──────── The records

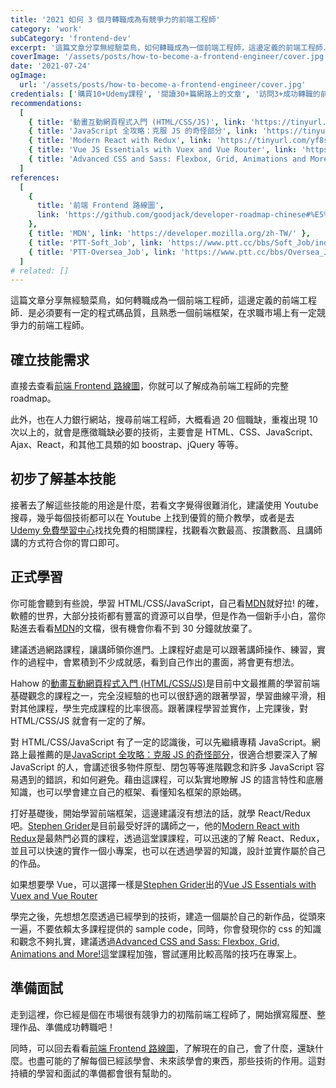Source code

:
 ```yaml
---
title: '2021 如何 3 個月轉職成為有競爭力的前端工程師'
category: 'work'
subCategory: 'frontend-dev'
excerpt: '這篇文章分享無經驗菜鳥，如何轉職成為一個前端工程師，這邊定義的前端工程師．是必須要有一定的程式碼品質，且熟悉一個前端框架，在求職市場上有一定競爭力的前端工程師。'
coverImage: '/assets/posts/how-to-become-a-frontend-engineer/cover.jpg'
date: '2021-07-24'
ogImage:
  url: '/assets/posts/how-to-become-a-frontend-engineer/cover.jpg'
credentials: ['購買10+Udemy課程', '閱讀30+篇網路上的文章', '訪問3+成功轉職的前端工程師']
recommendations:
  [
    { title: '動畫互動網頁程式入門 (HTML/CSS/JS)', link: 'https://tinyurl.com/yjhxj55y' },
    { title: 'JavaScript 全攻略：克服 JS 的奇怪部分', link: 'https://tinyurl.com/yzqn7yda' },
    { title: 'Modern React with Redux', link: 'https://tinyurl.com/yf8s5cl9' },
    { title: 'Vue JS Essentials with Vuex and Vue Router', link: 'https://tinyurl.com/yjuz2mbs' },
    { title: 'Advanced CSS and Sass: Flexbox, Grid, Animations and More!', link: 'https://tinyurl.com/yzx9vjqr' },
  ]
references:
  [
    {
      title: '前端 Frontend 路線圖',
      link: 'https://github.com/goodjack/developer-roadmap-chinese#%E5%89%8D%E7%AB%AF-frontend-%E8%B7%AF%E7%B7%9A%E5%9C%96',
    },
    { title: 'MDN', link: 'https://developer.mozilla.org/zh-TW/' },
    { title: 'PTT-Soft_Job', link: 'https://www.ptt.cc/bbs/Soft_Job/index.html' },
    { title: 'PTT-Oversea_Job', link: 'https://www.ptt.cc/bbs/Oversea_Job/index.html' },
  ]
# related: []
---
```


這篇文章分享無經驗菜鳥，如何轉職成為一個前端工程師，這邊定義的前端工程師．是必須要有一定的程式碼品質，且熟悉一個前端框架，在求職市場上有一定競爭力的前端工程師。

## 確立技能需求

直接去查看[前端 Frontend 路線圖](https://github.com/goodjack/developer-roadmap-chinese#%E5%89%8D%E7%AB%AF-frontend-%E8%B7%AF%E7%B7%9A%E5%9C%96)，你就可以了解成為前端工程師的完整 roadmap。

此外，也在人力銀行網站，搜尋前端工程師，大概看過 20 個職缺，重複出現 10 次以上的，就會是應徵職缺必要的技術，主要會是 HTML、CSS、JavaScript、Ajax、React，和其他工具類的如 boostrap、jQuery 等等。

## 初步了解基本技能

接著去了解這些技能的用途是什麼，若看文字覺得很難消化，建議使用 Youtube 搜尋，幾乎每個技術都可以在 Youtube 上找到優質的簡介教學，或者是去 [Udemy 免費學習中心](https://tinyurl.com/yfbaghja)找找免費的相關課程，找觀看次數最高、按讚數高、且講師講的方式符合你的胃口即可。

## 正式學習

你可能會聽到有些說，學習 HTML/CSS/JavaScript，自己看[MDN](https://developer.mozilla.org/zh-TW/)就好拉! 的確，軟體的世界，大部分技術都有豐富的資源可以自學，但是作為一個新手小白，當你點進去看看[MDN](https://developer.mozilla.org/zh-TW/)的文檔，很有機會你看不到 30 分鐘就放棄了。

建議透過網路課程，讓講師領你進門。上課程好處是可以跟著講師操作、練習，實作的過程中，會累積到不少成就感，看到自己作出的畫面，將會更有想法。

Hahow 的[動畫互動網頁程式入門 (HTML/CSS/JS)](https://tinyurl.com/yjhxj55y)是目前中文最推薦的學習前端基礎觀念的課程之一，完全沒經驗的也可以很舒適的跟著學習，學習曲線平滑，相對其他課程，學生完成課程的比率很高。跟著課程學習並實作，上完課後，對 HTML/CSS/JS 就會有一定的了解。

對 HTML/CSS/JavaScript 有了一定的認識後，可以先繼續專精 JavaScript。網路上最推薦的是[JavaScript 全攻略：克服 JS 的奇怪部分](https://tinyurl.com/yzqn7yda)，很適合想要深入了解 JavaScript 的人，會講述很多物件原型、閉包等等進階觀念和許多 JavaScript 容易遇到的錯誤，和如何避免。藉由這課程，可以紮實地瞭解 JS 的語言特性和底層知識，也可以學會建立自己的框架、看懂知名框架的原始碼。

打好基礎後，開始學習前端框架，這邊建議沒有想法的話，就學 React/Redux 吧。[Stephen Grider](https://tinyurl.com/ydnr493j)是目前最受好評的講師之一，他的[Modern React with Redux](https://tinyurl.com/yf8s5cl9)是最熱門必買的課程，透過這堂課課程，可以迅速的了解 React、Redux，並且可以快速的實作一個小專案，也可以在透過學習的知識，設計並實作屬於自己的作品。

如果想要學 Vue，可以選擇一樣是[Stephen Grider](https://tinyurl.com/ydnr493j)出的[Vue JS Essentials with Vuex and Vue Router](https://tinyurl.com/yjuz2mbs)

學完之後，先想想怎麼透過已經學到的技術，建造一個屬於自己的新作品，從頭來一遍，不要依賴太多課程提供的 sample code，同時，你會發現你的 css 的知識和觀念不夠扎實，建議透過[Advanced CSS and Sass: Flexbox, Grid, Animations and More!](https://tinyurl.com/yzx9vjqr)這堂課程加強，嘗試運用比較高階的技巧在專案上。

## 準備面試

走到這裡，你已經是個在市場很有競爭力的初階前端工程師了，開始撰寫履歷、整理作品、準備成功轉職吧！

同時，可以回去看看[前端 Frontend 路線圖](https://github.com/goodjack/developer-roadmap-chinese#%E5%89%8D%E7%AB%AF-frontend-%E8%B7%AF%E7%B7%9A%E5%9C%96)，了解現在的自己，會了什麼，還缺什麼。也盡可能的了解每個已經該學會、未來該學會的東西，那些技術的作用。這對持續的學習和面試的準備都會很有幫助的。

<!-- ## Reference

1. [前端 Frontend 路線圖](https://github.com/goodjack/developer-roadmap-chinese#%E5%89%8D%E7%AB%AF-frontend-%E8%B7%AF%E7%B7%9A%E5%9C%96)
2. [PTT-Soft_Job](https://www.ptt.cc/bbs/Soft_Job/index.html)
3. [PTT-Oversea_Job](https://www.ptt.cc/bbs/Oversea_Job/index.html) -->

────────────────

- **What the task asks**: Every line of the material must be returned verbatim, and pictures must be left behind.

- **Solution for this problem**:
Source code

:
 ```yaml
---
title: '2021 如何 3 個月轉職成為有競爭力的前端工程師'
category: 'work'
subCategory: 'frontend-dev'
excerpt: '這篇文章分享無經驗菜鳥，如何轉職成為一個前端工程師，這邊定義的前端工程師．是必須要有一定的程式碼品質，且熟悉一個前端框架，在求職市場上有一定競爭力的前端工程師。'
coverImage: '/assets/posts/how-to-become-a-frontend-engineer/cover.jpg'
date: '2021-07-24'
ogImage:
  url: '/assets/posts/how-to-become-a-frontend-engineer/cover.jpg'
credentials: ['購買10+Udemy課程', '閱讀30+篇網路上的文章', '訪問3+成功轉職的前端工程師']
recommendations:
  [
    { title: '動畫互動網頁程式入門 (HTML/CSS/JS)', link: 'https://tinyurl.com/yjhxj55y' },
    { title: 'JavaScript 全攻略：克服 JS 的奇怪部分', link: 'https://tinyurl.com/yzqn7yda' },
    { title: 'Modern React with Redux', link: 'https://tinyurl.com/yf8s5cl9' },
    { title: 'Vue JS Essentials with Vuex and Vue Router', link: 'https://tinyurl.com/yjuz2mbs' },
    { title: 'Advanced CSS and Sass: Flexbox, Grid, Animations and More!', link: 'https://tinyurl.com/yzx9vjqr' },
  ]
references:
  [
    {
      title: '前端 Frontend 路線圖',
      link: 'https://github.com/goodjack/developer-roadmap-chinese#%E5%89%8D%E7%AB%AF-frontend-%E8%B7%AF%E7%B7%9A%E5%9C%96',
    },
    { title: 'MDN', link: 'https://developer.mozilla.org/zh-TW/' },
    { title: 'PTT-Soft_Job', link: 'https://www.ptt.cc/bbs/Soft_Job/index.html' },
    { title: 'PTT-Oversea_Job', link: 'https://www.ptt.cc/bbs/Oversea_Job/index.html' },
  ]
# related: []
---
```


這篇文章分享無經驗菜鳥，如何轉職成為一個前端工程師，這邊定義的前端工程師．是必須要有一定的程式碼品質，且熟悉一個前端框架，在求職市場上有一定競爭力的前端工程師。

## 確立技能需求

直接去查看[前端 Frontend 路線圖](https://github.com/goodjack/developer-roadmap-chinese#%E5%89%8D%E7%AB%AF-frontend-%E8%B7%AF%E7%B7%9A%E5%9C%96)，你就可以了解成為前端工程師的完整 roadmap。

此外，也在人力銀行網站，搜尋前端工程師，大概看過 20 個職缺，重複出現 10 次以上的，就會是應徵職缺必要的技術，主要會是 HTML、CSS、JavaScript、Ajax、React，和其他工具類的如 boostrap、jQuery 等等。

## 初步了解基本技能

接著去了解這些技能的用途是什麼，若看文字覺得很難消化，建議使用 Youtube 搜尋，幾乎每個技術都可以在 Youtube 上找到優質的簡介教學，或者是去 [Udemy 免費學習中心](https://tinyurl.com/yfbaghja)找找免費的相關課程，找觀看次數最高、按讚數高、且講師講的方式符合你的胃口即可。

## 正式學習

你可能會聽到有些說，學習 HTML/CSS/JavaScript，自己看[MDN](https://developer.mozilla.org/zh-TW/)就好拉! 的確，軟體的世界，大部分技術都有豐富的資源可以自學，但是作為一個新手小白，當你點進去看看[MDN](https://developer.mozilla.org/zh-TW/)的文檔，很有機會你看不到 30 分鐘就放棄了。

建議透過網路課程，讓講師領你進門。上課程好處是可以跟著講師操作、練習，實作的過程中，會累積到不少成就感，看到自己作出的畫面，將會更有想法。

Hahow 的[動畫互動網頁程式入門 (HTML/CSS/JS)](https://tinyurl.com/yjhxj55y)是目前中文最推薦的學習前端基礎觀念的課程之一，完全沒經驗的也可以很舒適的跟著學習，學習曲線平滑，相對其他課程，學生完成課程的比率很高。跟著課程學習並實作，上完課後，對 HTML/CSS/JS 就會有一定的了解。

對 HTML/CSS/JavaScript 有了一定的認識後，可以先繼續專精 JavaScript。網路上最推薦的是[JavaScript 全攻略：克服 JS 的奇怪部分](https://tinyurl.com/yzqn7yda)，很適合想要深入了解 JavaScript 的人，會講述很多物件原型、閉包等等進階觀念和許多 JavaScript 容易遇到的錯誤，和如何避免。藉由這課程，可以紮實地瞭解 JS 的語言特性和底層知識，也可以學會建立自己的框架、看懂知名框架的原始碼。

打好基礎後，開始學習前端框架，這邊建議沒有想法的話，就學 React/Redux 吧。[Stephen Grider](https://tinyurl.com/ydnr493j)是目前最受好評的講師之一，他的[Modern React with Redux](https://tinyurl.com/yf8s5cl9)是最熱門必買的課程，透過這堂課課程，可以迅速的了解 React、Redux，並且可以快速的實作一個小專案，也可以在透過學習的知識，設計並實作屬於自己的作品。

如果想要學 Vue，可以選擇一樣是[Stephen Grider](https://tinyurl.com/ydnr493j)出的[Vue JS Essentials with Vuex and Vue Router](https://tinyurl.com/yjuz2mbs)

學完之後，先想想怎麼透過已經學到的技術，建造一個屬於自己的新作品，從頭來一遍，不要依賴太多課程提供的 sample code，同時，你會發現你的 css 的知識和觀念不夠扎實，建議透過[Advanced CSS and Sass: Flexbox, Grid, Animations and More!](https://tinyurl.com/yzx9vjqr)這堂課程加強，嘗試運用比較高階的技巧在專案上。

## 準備面試

走到這裡，你已經是個在市場很有競爭力的初階前端工程師了，開始撰寫履歷、整理作品、準備成功轉職吧！

同時，可以回去看看[前端 Frontend 路線圖](https://github.com/goodjack/developer-roadmap-chinese#%E5%89%8D%E7%AB%AF-frontend-%E8%B7%AF%E7%B7%9A%E5%9C%96)，了解現在的自己，會了什麼，還缺什麼。也盡可能的了解每個已經該學會、未來該學會的東西，那些技術的作用。這對持續的學習和面試的準備都會很有幫助的。

<!-- ## Reference

1. [前端 Frontend 路線圖](https://github.com/goodjack/developer-roadmap-chinese#%E5%89%8D%E7%AB%AF-frontend-%E8%B7%AF%E7%B7%9A%E5%9C%96)
2. [PTT-Soft_Job](https://www.ptt.cc/bbs/Soft_Job/index.html)
3. [PTT-Oversea_Job](https://www.ptt.cc/bbs/Oversea_Job/index.html) -->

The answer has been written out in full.